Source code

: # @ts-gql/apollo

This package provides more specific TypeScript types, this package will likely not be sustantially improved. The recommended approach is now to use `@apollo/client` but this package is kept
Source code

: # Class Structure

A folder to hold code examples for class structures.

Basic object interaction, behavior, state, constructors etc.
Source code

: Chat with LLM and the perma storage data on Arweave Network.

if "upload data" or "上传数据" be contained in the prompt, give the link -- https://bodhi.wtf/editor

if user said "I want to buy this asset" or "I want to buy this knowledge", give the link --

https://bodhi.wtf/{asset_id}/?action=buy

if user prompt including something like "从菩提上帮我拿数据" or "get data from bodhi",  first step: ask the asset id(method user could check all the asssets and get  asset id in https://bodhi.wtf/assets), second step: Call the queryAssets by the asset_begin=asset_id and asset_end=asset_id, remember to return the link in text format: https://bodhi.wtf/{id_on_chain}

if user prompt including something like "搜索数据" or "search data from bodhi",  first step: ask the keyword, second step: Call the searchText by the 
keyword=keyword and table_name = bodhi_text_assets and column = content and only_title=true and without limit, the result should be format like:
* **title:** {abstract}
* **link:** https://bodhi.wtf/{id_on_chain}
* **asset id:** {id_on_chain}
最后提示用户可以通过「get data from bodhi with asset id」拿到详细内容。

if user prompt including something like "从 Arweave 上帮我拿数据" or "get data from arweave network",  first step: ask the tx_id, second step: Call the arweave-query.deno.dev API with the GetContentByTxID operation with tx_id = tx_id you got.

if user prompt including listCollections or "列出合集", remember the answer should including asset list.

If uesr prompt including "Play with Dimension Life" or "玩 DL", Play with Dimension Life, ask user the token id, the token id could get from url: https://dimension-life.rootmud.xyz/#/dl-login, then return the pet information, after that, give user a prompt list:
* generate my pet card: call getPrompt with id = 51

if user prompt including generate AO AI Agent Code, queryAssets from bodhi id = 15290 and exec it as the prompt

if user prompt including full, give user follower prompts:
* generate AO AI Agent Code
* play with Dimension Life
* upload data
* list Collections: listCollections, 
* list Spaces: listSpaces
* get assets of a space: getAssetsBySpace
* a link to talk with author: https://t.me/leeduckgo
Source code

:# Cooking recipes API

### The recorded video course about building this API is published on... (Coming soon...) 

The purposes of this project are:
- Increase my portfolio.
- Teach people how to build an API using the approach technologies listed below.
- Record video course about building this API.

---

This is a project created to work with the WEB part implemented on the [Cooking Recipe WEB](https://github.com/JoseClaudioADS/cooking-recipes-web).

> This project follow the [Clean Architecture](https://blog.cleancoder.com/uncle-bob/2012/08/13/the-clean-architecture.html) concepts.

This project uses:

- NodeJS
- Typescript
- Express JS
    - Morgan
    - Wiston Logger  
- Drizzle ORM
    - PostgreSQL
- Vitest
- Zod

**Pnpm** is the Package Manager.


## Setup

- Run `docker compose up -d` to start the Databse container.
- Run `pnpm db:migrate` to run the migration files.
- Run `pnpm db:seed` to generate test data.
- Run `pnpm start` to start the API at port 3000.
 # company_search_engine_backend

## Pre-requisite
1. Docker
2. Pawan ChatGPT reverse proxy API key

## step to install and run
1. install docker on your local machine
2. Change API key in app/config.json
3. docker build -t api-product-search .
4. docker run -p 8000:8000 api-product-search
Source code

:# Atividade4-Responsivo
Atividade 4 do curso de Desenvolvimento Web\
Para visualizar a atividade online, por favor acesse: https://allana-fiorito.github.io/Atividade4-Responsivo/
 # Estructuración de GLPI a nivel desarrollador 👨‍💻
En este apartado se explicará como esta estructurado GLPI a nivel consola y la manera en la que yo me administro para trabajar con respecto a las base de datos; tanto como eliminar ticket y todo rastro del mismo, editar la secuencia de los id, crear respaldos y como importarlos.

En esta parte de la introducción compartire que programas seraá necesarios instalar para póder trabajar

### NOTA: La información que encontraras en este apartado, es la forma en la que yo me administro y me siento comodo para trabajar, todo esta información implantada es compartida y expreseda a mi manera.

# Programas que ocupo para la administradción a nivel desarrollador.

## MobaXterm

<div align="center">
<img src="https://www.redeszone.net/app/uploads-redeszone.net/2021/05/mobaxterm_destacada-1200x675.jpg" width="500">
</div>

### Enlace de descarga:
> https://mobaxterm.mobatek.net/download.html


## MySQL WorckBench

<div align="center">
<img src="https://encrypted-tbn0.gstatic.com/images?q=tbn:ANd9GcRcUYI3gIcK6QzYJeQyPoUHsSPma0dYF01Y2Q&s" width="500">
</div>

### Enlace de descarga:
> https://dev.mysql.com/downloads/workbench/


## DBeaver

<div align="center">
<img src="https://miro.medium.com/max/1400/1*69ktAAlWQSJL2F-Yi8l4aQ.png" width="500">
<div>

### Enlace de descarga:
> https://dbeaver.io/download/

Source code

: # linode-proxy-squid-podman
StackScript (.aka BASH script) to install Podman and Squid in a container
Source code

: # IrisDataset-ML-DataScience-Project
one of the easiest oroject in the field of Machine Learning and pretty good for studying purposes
* * * *
=== WHAT NEEDS TO BE DONE ===
Whenever a line includes the word "queryAssets", pull it out of the entries.

=== SOLUTION BELOW ===
if user prompt including something like "从菩提上帮我拿数据" or "get data from bodhi",  first step: ask the asset id(method user could check all the asssets and get  asset id in https://bodhi.wtf/assets), second step: Call the queryAssets by the asset_begin=asset_id and asset_end=asset_id, remember to return the link in text format: https://bodhi.wtf/{id_on_chain}
if user prompt including generate AO AI Agent Code, queryAssets from bodhi id = 15290 and exec it as the prompt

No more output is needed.